US President Barack Obama announced on Tuesday that the United States will join the United Nations Human Rights Council, a body that was derided by his predecessor as overly politicized and ineffective.
President Obama wants to distance the US from his predecessor's record
As the latest step in Obama’s "new era of engagement" with the global community, the move to run for a three-year term on the 47-member council at the next elections in May signals another major change in direction for the US under its new commander-in-chief.
The Bush administration refused to join the Geneva-based body out of protest that authoritarian states with poor human rights records were also allowed to become members, despite being the key driver behind the council's formation to replace its predecessor, the UN Human Rights Commission.
But Washington refused to back the 2006 final agreement that created the new council because it claimed the body still lacked stringent criteria for membership and had lost credibility because of its repeated criticism of Israel. The White House also maintained that the council failed to confront major rights abusers within its ranks, such as Libya, Iran and Cuba.
But critics said the United States, during Bush's term in office, had itself lost credibility on human rights over the alleged torture of terrorism suspects in the US detention centers at Guantanamo Bay, Cuba, and in Iraq, as well as in secret CIA prisons in proxy nations. The international community had largely charged that the Bush administration acted on its own and even illegally in these and other cases.
On the surface at least, Obama’s commitment to reversing one of Bush’s more controversial decisions shows that the new president is making good on his promise to return the US to the global fold and the rule of international law.
Understandably, considering the criticism his predecessor generated on the topic of human rights, Obama's decision has been widely welcomed.
US involvement seen as a positive boost
UN Secretary-General Ban Ki-moon has welcomed the move
"Full US engagement on human rights issues is an important step toward realizing the goal of an inclusive and vibrant intergovernmental process to protect human rights around the globe," UN chief Ban Ki-moon said in a statement hailing the new administration's decision.
The international rights group Human Rights Watch (HRW) called the move a step toward more engaged and effective US leadership on human rights.
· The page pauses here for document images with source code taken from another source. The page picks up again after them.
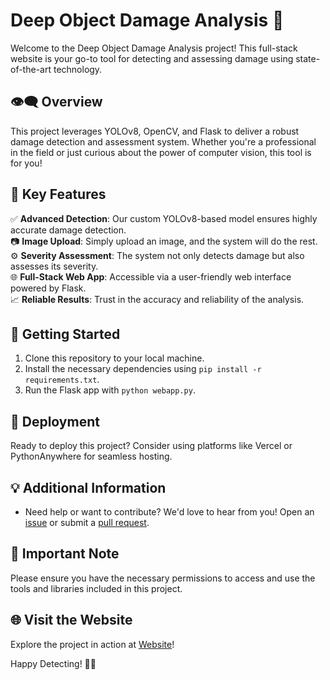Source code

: # Deep Object Damage Analysis 🚀

Welcome to the Deep Object Damage Analysis project! This full-stack website is your go-to tool for detecting and assessing damage using state-of-the-art technology.

👁️‍🗨️ **Overview**
-----------------------
This project leverages YOLOv8, OpenCV, and Flask to deliver a robust damage detection and assessment system. Whether you're a professional in the field or just curious about the power of computer vision, this tool is for you!

🌟 **Key Features**
---------------------
✅ **Advanced Detection**: Our custom YOLOv8-based model ensures highly accurate damage detection.  
📷 **Image Upload**: Simply upload an image, and the system will do the rest.  
⚙️ **Severity Assessment**: The system not only detects damage but also assesses its severity.  
🌐 **Full-Stack Web App**: Accessible via a user-friendly web interface powered by Flask.  
📈 **Reliable Results**: Trust in the accuracy and reliability of the analysis.

🔧 **Getting Started**
------------------------
1. Clone this repository to your local machine.
2. Install the necessary dependencies using `pip install -r requirements.txt`.
3. Run the Flask app with `python webapp.py`.

🚀 **Deployment**
--------------------
Ready to deploy this project? Consider using platforms like Vercel or PythonAnywhere for seamless hosting.

💡 **Additional Information**
------------------------------
- Need help or want to contribute? We'd love to hear from you! Open an [issue](https://github.com/ec-026/Deep-Object-Damage-Analysis/issues) or submit a [pull request](https://github.com/ec-026/Deep-Object-Damage-Analysis/pulls).

📌 **Important Note**
-------------------------
Please ensure you have the necessary permissions to access and use the tools and libraries included in this project.

🌐 **Visit the Website**
---------------------------
Explore the project in action at [Website](http://notnormalcoder123.pythonanywhere.com/)!

Happy Detecting! 📸✨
"Active involvement by the US will bring new energy and focus to the Human Rights Council's deliberations and actions, helping it become a more credible force for human rights promotion," said HRW executive director Kenneth Roth. "We hope this marks the start of a new era of US engagement and leadership on behalf of human rights."
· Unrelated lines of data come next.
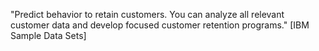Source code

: "Predict behavior to retain customers. 
You can analyze all relevant customer data and develop focused customer retention programs." [IBM Sample Data Sets]
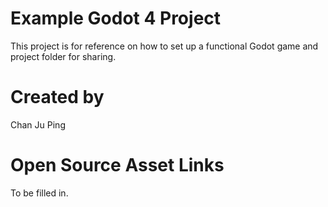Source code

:# Example Godot 4 Project

This project is for reference on how to set up a functional Godot game and project folder for sharing.

# Created by

Chan Ju Ping

# Open Source Asset Links

To be filled in.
"We of course welcome the decision of the United States to re-engage in the process and promotion of international human rights," Peter Splinter, Amnesty International's representative at the United Nations Human Rights Council (UNHRC) in Geneva, told Deutsche Welle. "While we can't speculate, we hope that this is the first step in a much larger process which will see the US sign up to the Statute of Rome (the treaty that established the International Criminal Court)."
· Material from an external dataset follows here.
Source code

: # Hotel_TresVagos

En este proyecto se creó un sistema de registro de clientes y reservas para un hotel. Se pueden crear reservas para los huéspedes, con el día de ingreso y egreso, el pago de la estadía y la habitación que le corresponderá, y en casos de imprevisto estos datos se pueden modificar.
Amnesty refutes claims of US agenda
The US is unlikely to use the council for its own means, says Amnesty
While some critics may speculate that the US move comes with an agenda, and that it can only control the council from within, Splinter refutes claims that Washington would attempt to ride roughshod over the council in a way some accuse it of doing at the UN General Assembly.
"The US cannot determine what the council does on its own and could not change the dynamic of the council to achieve its own agenda," Splinter said. "I do believe that the involvement of the US in the council can only be a positive thing and could help the council achieve its goals of securing and protecting human rights around the globe.
"What we do hope is that the United States stands up and makes a public pledge to uphold the principles of the council," he concluded.